Methods: Ninety women were
included in the study. The inclusion criteria were: hemoglobin <9g/dl and/or
haematocrit <28%, mean corpuscular volume <80fl, ferritin level
<15ng/ml, and symptoms of anaemia within 48 hours of delivery. Women with
postpartum haemorrhage and haemodynamic instability were excluded. Women were
divided into two groups, group B received blood transfusion and group I received intravenous iron sucrose (400mg infusion in
250ml Normal Saline over half an hour) (Venofer, Vifor St Gallen's, Switzerland).

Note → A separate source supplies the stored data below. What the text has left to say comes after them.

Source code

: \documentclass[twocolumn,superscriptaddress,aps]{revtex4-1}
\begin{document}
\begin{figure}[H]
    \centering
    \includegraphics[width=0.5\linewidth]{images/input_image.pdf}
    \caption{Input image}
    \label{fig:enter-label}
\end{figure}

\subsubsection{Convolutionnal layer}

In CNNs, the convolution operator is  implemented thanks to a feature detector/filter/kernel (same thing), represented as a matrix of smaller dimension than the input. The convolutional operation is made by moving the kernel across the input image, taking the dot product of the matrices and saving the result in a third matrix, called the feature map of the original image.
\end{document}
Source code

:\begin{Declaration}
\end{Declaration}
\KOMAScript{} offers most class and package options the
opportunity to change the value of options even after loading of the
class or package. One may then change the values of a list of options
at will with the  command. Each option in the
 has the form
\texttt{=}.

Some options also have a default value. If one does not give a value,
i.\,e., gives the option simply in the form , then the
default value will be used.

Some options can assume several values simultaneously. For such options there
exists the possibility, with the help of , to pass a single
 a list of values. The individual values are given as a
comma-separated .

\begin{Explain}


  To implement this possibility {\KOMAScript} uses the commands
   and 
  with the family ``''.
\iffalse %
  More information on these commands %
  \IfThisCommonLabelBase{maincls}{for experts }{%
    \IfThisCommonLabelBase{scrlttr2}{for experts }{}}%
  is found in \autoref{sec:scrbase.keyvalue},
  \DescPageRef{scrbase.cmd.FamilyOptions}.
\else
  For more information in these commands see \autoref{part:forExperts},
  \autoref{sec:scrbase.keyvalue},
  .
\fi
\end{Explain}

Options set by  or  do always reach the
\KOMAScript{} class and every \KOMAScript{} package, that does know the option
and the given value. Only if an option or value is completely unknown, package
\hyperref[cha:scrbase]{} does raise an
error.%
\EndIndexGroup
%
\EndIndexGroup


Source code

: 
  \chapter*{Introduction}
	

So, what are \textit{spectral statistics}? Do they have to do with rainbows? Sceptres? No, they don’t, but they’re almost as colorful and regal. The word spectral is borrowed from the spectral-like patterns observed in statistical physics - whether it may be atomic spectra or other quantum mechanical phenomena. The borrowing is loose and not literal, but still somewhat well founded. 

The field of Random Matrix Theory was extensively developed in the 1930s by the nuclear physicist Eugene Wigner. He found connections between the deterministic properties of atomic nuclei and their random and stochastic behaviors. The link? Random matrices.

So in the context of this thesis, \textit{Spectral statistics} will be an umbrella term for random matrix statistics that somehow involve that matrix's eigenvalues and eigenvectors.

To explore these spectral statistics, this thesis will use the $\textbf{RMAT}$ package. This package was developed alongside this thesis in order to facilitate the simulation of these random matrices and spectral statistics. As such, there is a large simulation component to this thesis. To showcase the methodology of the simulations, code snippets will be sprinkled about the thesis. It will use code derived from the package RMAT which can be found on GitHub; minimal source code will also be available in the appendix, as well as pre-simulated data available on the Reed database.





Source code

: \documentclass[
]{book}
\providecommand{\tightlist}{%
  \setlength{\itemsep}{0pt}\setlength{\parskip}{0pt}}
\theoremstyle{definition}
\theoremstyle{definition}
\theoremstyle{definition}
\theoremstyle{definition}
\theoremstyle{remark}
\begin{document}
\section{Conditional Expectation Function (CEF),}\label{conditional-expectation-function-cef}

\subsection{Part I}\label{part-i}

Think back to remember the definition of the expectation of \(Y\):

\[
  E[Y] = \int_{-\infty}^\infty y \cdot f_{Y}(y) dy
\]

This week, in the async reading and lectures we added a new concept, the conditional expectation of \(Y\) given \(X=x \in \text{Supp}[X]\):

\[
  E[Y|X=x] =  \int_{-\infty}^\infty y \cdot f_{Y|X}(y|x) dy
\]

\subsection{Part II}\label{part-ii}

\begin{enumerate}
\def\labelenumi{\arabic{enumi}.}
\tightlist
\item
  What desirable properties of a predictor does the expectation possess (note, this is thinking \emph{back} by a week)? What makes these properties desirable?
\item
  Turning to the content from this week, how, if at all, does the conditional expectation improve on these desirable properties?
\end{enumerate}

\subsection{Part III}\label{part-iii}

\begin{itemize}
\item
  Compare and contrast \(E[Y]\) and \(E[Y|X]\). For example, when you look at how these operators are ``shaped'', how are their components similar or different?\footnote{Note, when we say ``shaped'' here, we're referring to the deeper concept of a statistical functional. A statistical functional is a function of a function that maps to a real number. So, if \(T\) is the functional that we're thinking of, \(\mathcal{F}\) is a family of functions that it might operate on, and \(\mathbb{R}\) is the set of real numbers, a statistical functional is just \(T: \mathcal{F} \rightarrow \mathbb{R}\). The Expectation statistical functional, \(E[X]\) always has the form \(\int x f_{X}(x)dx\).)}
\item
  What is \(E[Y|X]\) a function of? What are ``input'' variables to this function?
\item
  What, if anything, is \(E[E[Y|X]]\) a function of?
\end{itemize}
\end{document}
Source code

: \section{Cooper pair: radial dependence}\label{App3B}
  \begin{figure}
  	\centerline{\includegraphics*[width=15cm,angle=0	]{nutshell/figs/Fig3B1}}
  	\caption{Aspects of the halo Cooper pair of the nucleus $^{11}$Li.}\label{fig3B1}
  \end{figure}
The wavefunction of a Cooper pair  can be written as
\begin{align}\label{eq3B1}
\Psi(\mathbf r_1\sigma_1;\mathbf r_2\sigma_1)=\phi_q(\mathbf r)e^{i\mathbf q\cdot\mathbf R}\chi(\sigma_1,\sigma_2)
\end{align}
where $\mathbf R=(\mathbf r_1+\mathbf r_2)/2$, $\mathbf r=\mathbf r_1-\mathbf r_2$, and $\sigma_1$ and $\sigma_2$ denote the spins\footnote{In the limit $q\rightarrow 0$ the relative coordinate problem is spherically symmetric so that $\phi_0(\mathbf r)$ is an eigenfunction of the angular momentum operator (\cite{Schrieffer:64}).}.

The outcome measures were relief of symptoms of anaemia. Hemoglobin, haematocrit,
mean corpuscular volume and ferritin levels were measured before and one week
after the treatment.
Results: The two
groups were comparable in terms of age, mode of delivery and symptoms. Group B
had a mean age of 31.1 years (22-39) vs. 32.3 years (20-43). Twenty four
women from group B had C/S vs. 23 women in group I. However, women in
group B had a lower baseline mean hemoglobin (6.8 g/dl (4-8) vs. 7.7g/dl
(6.1-9 g/dl) and lower haematocrit (23.2 %( 18-26) vs. 25.3 %( 18-28). At
one week post treatment the mean rise in hemoglobin was 2.35 g/dl (34%) in group
B vs. 2.15g/dl (27%) in group I. The mean rise in haematocrit was 7.0 %
and 6.3% respectively. The mean rise in ferritin level was higher in group I
(220%) vs. 150% in group B. Symptoms
relief occurred in 29 cases in group B and in 28 cases in group I. No serious
side effects occurred in either group.
Conclusion: Intravenous iron sucrose
is an effective and safe treatment for postpartum iron deficiency anaemia. It
is hoped that this treatment will reduce the need for blood transfusion.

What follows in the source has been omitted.